Sapevamo già prima del fischio d’inizio di Kovacs che sarebbe stato non soltanto un quarto di finale d’andata, ma un confronto tra la visione aristotelico – tolemaica del calcio e quella copernicana; il geocentrismo che regge finché si porta a casa il risultato, fattore di sacralità biblica, contro l’eliocentrismo delle convinzioni più evolute, che dopo settanta minuti di immobilismo tattico ha portato al’ “Eppur si muove” di quel Galileo del centrocampo che è sempre stato Kevin De Bruyne. Un ingresso in area chirurgico, un’accelerazione che ha sgretolato steccati di convinzioni utilitaristiche per gli uomini e per i sostenitori partigiani del Cholismo come via più efficace per conseguire l’Utile, anche in senso filosofico, per mezzo degli uomini di cui si dispone. Migliore dei mondi possibili o limite di mentalità?

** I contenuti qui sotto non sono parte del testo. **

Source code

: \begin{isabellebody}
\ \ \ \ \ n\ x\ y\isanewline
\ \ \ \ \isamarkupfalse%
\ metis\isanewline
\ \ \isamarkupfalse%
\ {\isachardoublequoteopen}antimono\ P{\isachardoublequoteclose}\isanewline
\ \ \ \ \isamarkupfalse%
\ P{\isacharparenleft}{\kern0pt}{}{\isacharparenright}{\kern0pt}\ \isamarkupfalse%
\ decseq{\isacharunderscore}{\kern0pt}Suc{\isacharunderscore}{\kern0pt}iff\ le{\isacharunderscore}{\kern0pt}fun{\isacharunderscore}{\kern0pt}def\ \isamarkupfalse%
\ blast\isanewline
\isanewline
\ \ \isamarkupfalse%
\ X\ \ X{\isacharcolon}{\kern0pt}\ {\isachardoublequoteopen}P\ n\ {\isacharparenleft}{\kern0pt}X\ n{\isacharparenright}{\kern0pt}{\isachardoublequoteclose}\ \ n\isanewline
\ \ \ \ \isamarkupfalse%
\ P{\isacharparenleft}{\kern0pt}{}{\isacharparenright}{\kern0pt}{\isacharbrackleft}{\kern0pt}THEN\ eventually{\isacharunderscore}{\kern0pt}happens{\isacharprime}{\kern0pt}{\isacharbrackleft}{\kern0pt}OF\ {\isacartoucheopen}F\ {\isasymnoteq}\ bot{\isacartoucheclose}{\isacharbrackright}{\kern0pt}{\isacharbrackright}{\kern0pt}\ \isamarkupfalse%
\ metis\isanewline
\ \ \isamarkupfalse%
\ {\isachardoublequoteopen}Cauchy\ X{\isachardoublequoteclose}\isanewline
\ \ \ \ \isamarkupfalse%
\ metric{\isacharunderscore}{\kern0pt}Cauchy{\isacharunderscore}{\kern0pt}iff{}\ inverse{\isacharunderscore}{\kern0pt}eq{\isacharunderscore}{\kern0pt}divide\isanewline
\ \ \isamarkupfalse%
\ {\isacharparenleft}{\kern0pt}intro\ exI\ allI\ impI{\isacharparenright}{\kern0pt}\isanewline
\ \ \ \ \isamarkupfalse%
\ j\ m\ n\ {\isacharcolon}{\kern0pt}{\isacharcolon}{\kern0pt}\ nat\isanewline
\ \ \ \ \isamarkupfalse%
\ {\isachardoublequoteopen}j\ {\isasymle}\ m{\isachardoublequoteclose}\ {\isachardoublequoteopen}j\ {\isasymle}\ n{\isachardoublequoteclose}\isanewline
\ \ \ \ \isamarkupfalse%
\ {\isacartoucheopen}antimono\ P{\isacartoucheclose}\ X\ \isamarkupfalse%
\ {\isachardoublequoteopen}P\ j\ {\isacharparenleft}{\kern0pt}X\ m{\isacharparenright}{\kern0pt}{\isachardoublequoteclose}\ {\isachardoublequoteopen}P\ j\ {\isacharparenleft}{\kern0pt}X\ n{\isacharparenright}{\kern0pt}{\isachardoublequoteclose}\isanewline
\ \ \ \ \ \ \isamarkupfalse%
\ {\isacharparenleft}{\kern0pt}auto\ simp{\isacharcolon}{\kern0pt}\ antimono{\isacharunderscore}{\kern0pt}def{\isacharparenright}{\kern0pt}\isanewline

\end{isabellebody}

In realtà il calcio di Simeone è organizzazione preventiva, più che semplicistico catenaccio; così come abbiamo capito che gli uomini di Guardiola all’occorrenza hanno il mandato di picchiare ed essere sparagnini.
Poi, alla fine ha ragione Guardiola perché vince la partita e, per amor di paradosso, è la maniera migliore per avvalorare le convinzioni di Simeone.